Common names:
Sky pilot, skunkweed, sticky Jacob's-ladder
Scientific name:
Polemonium viscosum
Range:
Parts of the Rocky Mountain states and all states to the west, except California
Height:
Between 4 and 14 inches
Habitat:
Tundra and rocky outcrops, from 8,000 to 14,000 feet
Leaves:
Basal, up to 6 inches in length, divided into 13 to 39 sticky-hairy leaflets, less than half an inch long
Polemonium viscosum is an easily recognized species with large, showy flowers and finely divided leaves. The leaves point upwards, with straight or lightly curved stalks, and are divided into up to 39 leaflets, arranged in whorls of up to five. Stems, stalks and leaves are covered by short, glandular hairs. Plants produce one to four stems, each topped by a spherical, bracted cluster of flowers.

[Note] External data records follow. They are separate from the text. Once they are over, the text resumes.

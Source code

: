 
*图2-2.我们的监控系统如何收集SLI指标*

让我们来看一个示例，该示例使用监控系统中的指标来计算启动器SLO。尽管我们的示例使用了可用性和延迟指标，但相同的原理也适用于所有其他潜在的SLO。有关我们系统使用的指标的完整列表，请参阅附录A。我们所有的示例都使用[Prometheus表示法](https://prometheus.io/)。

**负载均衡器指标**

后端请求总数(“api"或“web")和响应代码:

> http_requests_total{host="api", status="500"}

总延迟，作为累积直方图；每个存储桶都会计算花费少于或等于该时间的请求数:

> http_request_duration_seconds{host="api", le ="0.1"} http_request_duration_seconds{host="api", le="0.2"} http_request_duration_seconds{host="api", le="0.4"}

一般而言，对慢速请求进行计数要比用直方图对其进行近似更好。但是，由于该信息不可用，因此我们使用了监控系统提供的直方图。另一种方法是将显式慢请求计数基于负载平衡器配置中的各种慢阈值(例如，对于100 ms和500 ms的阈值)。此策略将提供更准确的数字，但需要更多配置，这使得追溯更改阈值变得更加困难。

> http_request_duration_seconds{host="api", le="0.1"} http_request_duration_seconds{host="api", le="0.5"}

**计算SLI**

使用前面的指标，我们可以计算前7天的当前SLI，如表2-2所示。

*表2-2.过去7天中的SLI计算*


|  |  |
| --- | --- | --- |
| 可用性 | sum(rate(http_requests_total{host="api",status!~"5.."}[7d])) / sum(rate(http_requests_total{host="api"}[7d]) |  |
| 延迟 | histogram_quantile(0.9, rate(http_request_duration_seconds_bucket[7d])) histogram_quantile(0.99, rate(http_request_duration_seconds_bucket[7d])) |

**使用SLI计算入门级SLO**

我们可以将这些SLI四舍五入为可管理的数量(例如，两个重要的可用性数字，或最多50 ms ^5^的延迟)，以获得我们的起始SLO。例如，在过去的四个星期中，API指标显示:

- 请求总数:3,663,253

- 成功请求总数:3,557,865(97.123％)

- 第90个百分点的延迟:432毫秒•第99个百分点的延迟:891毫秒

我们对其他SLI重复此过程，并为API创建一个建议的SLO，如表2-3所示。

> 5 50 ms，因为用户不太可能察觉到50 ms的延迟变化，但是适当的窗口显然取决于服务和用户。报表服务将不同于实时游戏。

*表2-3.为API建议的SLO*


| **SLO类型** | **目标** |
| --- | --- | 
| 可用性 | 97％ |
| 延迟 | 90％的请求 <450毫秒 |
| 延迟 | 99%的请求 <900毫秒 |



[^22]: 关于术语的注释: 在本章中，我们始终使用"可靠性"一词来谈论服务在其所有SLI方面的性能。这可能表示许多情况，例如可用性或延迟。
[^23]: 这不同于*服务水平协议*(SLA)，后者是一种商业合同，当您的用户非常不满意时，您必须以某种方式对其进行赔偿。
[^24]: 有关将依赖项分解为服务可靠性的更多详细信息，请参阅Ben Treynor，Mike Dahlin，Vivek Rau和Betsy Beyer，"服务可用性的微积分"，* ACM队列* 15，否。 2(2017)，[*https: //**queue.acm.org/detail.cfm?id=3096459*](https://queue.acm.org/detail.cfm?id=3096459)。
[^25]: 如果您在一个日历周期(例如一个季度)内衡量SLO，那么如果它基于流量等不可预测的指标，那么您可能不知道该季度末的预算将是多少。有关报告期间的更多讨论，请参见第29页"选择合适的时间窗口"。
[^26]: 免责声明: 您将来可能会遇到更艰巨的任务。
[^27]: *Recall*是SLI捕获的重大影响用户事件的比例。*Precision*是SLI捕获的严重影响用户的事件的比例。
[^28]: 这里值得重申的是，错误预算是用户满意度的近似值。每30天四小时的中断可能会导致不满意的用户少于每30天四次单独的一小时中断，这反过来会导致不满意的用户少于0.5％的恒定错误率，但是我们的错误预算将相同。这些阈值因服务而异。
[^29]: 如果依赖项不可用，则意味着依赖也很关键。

The purple, pale blue or (less often) white lowers are sessile, or attached by very short stalks. They are somewhat longer (up to one inch) than they are wide; formed of five overlapping, rounded, oblanceolate lobes around a group of five stamens with purple filaments and yellow anthers, and a purple pistil topped by three stigmas. Beneath the petal is a five-lobed, glandular calyx, the lobes shorter than the tube.